For my entire pregnancy, I was plagued by the most intense and severe anxiety I have ever known. My psychiatrist was an absolute saving grace, and she led me through mindfulness practices such as meditation and cognitive behavioural therapy techniques, and she encouraged me to read and exercise and get out as much as I could. But, every time she mentioned medication to me, I resisted. Part of me absolutely wanted to try to stay off medication for the duration of my pregnancy; although many anxiety medications are safe to take while pregnant, I had never taken any medication before and so I wanted to be able to assess how my body and mind would adjust to it without risking any side effects to my unborn son. Another part of me, I must admit, was just scared to take that step I had avoided for my entire life. I still had this fear that if I started taking any sort of medication, I would become an entirely different person. Would I be financially responsible anymore? Would I be a great employee anymore? Would I be a conscientious and thoughtful friend, wife and mother?

I told myself that I would think seriously about taking medication once my son was born…and then, all of a sudden, the decision was almost made for me. I suffered from such severe postpartum anxiety that I was beside myself and more scared than I have ever been, and it was then that I knew something had to give. Nothing was more important to me than being a present mother to my son, and I knew in my heart that medication was the step I had to take at that time in my anxiety journey. Yes, I found meditation and self-reflection and exercise extremely helpful, but there was only so much I could do on my own and I was at the point where I was just so tired and wanted to give my brain the bit of extra help it deserved after years and years of dealing with anxiety on its own. I spoke at length to my psychiatrist and we decided on the best medication for me, and then I spent a difficult few weeks waiting for it to take affect.

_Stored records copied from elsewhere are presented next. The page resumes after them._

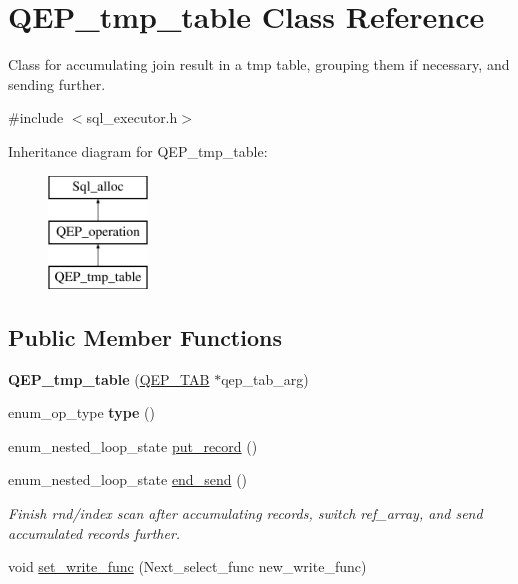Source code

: \hypertarget{classQEP__tmp__table}{}\section{Q\+E\+P\+\_\+tmp\+\_\+table Class Reference}
\label{classQEP__tmp__table}


Class for accumulating join result in a tmp table, grouping them if necessary, and sending further.  




{\ttfamily \#include $<$sql\+\_\+executor.\+h$>$}

Inheritance diagram for Q\+E\+P\+\_\+tmp\+\_\+table\+:\begin{figure}[H]
\begin{center}
\leavevmode
\includegraphics[height=3.000000cm]{classQEP__tmp__table}
\end{center}
\end{figure}
\subsection*{Public Member Functions}
\begin{DoxyCompactItemize}
\item 
\mbox{\label{classQEP__tmp__table_aaef513c1b36da60071b5c9831166daf6}} 
{\bfseries Q\+E\+P\+\_\+tmp\+\_\+table} (\mbox{\hyperlink{classQEP__TAB}{Q\+E\+P\+\_\+\+T\+AB}} $\ast$qep\+\_\+tab\+\_\+arg)
\item 
\mbox{\label{classQEP__tmp__table_a436ee576b42863661f6ae6e286409098}} 
enum\+\_\+op\+\_\+type {\bfseries type} ()
\item 
enum\+\_\+nested\+\_\+loop\+\_\+state \mbox{\hyperlink{classQEP__tmp__table_ad402039d362a460ab3b4f7035cd843ce}{put\+\_\+record}} ()
\item 
enum\+\_\+nested\+\_\+loop\+\_\+state \mbox{\hyperlink{group__Query__Executor_ga1cbaa4a44140f41c161eaab87c25f473}{end\+\_\+send}} ()
\begin{DoxyCompactList}\small\item\em Finish rnd/index scan after accumulating records, switch ref\+\_\+array, and send accumulated records further. \end{DoxyCompactList}\item 
void \mbox{\hyperlink{classQEP__tmp__table_a4b658910c518a85ddf9c3640463dac18}{set\+\_\+write\+\_\+func}} (Next\+\_\+select\+\_\+func new\+\_\+write\+\_\+func)
\end{DoxyCompactItemize}
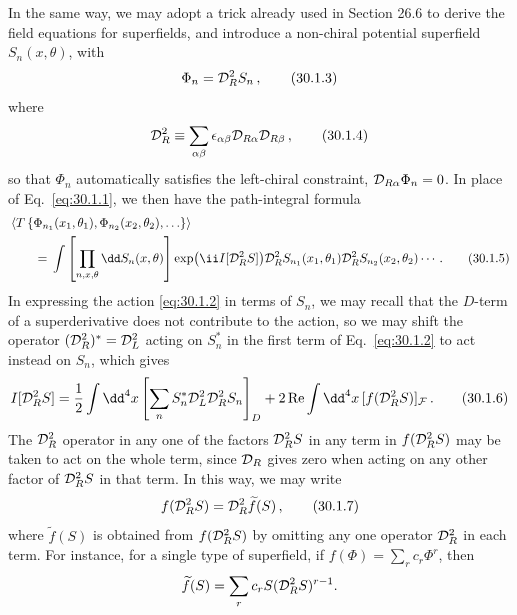 In the same way, we may adopt a trick already used in Section 26.6 to derive
the field equations for superfields, and introduce a non-chiral potential
superfield \(S_n(x,\theta)\), with
\begin{equation}
  \Phi_n=\SuperD_R^2S_n\,,
  \tag{30.1.3}\label{eq:30.1.3}
\end{equation}
where
\begin{equation}
  \SuperD_R^2
  \equiv\sum_{\alpha\beta}
    \epsilon_{\alpha\beta}
    \SuperD_{R\alpha}\SuperD_{R\beta}\,,
  \tag{30.1.4}\label{eq:30.1.4}
\end{equation}
so that \(\Phi_n\) automatically satisfies the left-chiral constraint,
\(\SuperD_{R\alpha}\Phi_n=0\). In place of Eq.~\eqref{eq:30.1.1}, we then
have the path-integral formula
\begin{align}
  &\left\langle
    T\left\{\Phi_{n_1}(x_1,\theta_1),
      \Phi_{n_2}(x_2,\theta_2),\ldots\right\}
   \right\rangle \notag\\
  &\qquad={}
  \int\left[\prod_{n,x,\theta}\dd S_n(x,\theta)\right]
    \exp\bigl(\ii I[\SuperD_R^2S]\bigr)
    \SuperD_R^2S_{n_1}(x_1,\theta_1)
    \SuperD_R^2S_{n_2}(x_2,\theta_2)\cdots\,.
  \tag{30.1.5}\label{eq:30.1.5}
\end{align}
In expressing the action \eqref{eq:30.1.2} in terms of \(S_n\), we may recall
that the \(D\)-term of a superderivative does not contribute to the action, so
we may shift the operator
\((\SuperD_R^2)^*=\SuperD_L^2\) acting on \(S_n^*\) in the first term of
Eq.~\eqref{eq:30.1.2} to act instead on \(S_n\), which gives
\begin{equation}
  I[\SuperD_R^2S]
  =\frac12\int \dd^4x
    \left[\sum_n S_n^*\SuperD_L^2\SuperD_R^2S_n\right]_D
   +2\operatorname{Re}\int \dd^4x\,
    [f(\SuperD_R^2S)]_{\mathcal{F}}\,.
  \tag{30.1.6}\label{eq:30.1.6}
\end{equation}
The \(\SuperD_R^2\) operator in any one of the factors \(\SuperD_R^2S\) in
any term in \(f(\SuperD_R^2S)\) may be taken to act on the whole term, since
\(\SuperD_R\) gives zero when acting on any other factor of
\(\SuperD_R^2S\) in that term. In this way, we may write
\begin{equation}
  f(\SuperD_R^2S)=\SuperD_R^2\widetilde f(S)\,,
  \tag{30.1.7}\label{eq:30.1.7}
\end{equation}
where \(\widetilde f(S)\) is obtained from \(f(\SuperD_R^2S)\) by omitting
any one operator \(\SuperD_R^2\) in each term. For instance, for a single
type of superfield, if \(f(\Phi)=\sum_r c_r\Phi^r\), then
\[
  \widetilde f(S)=\sum_r c_rS(\SuperD_R^2S)^{r-1}.
\]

Now, almost 7 months postpartum, I can confidently say that starting to take medication for my anxiety was the absolute best thing I ever did. I am not a doctor, of course, and so I cannot make recommendations for anyone else or say if medication is the best course of action for the next person…but, for me, it was the next logical step and it was the right thing to do. I am more me than ever, in a strange way, and while I haven’t had a proper panic attack since I started my medication, I still care about my role as a mother and about running my home. I’m still diligent and passionate, and I still like to have a handle on the things going on around me. But, I am also more relaxed, more logical, and I am able to step back in overwhelming moments and give myself a chance to reflect before flying off the handle. This doesn’t mean that I never feel nervous, but when I do, I am able to breathe through the sensation and actually silence my anxious mind enough to use the mindfulness techniques I worked hard to acquire.

I feel that medication has made me stronger and cleared my mind, and, as I said although it may not be the best choice for everyone, it is one that I am infinitely happy I made. I haven’t lost any aspect of myself…on the contrary, I have gained so much confidence and clarity, and that is something I wouldn’t trade for anything!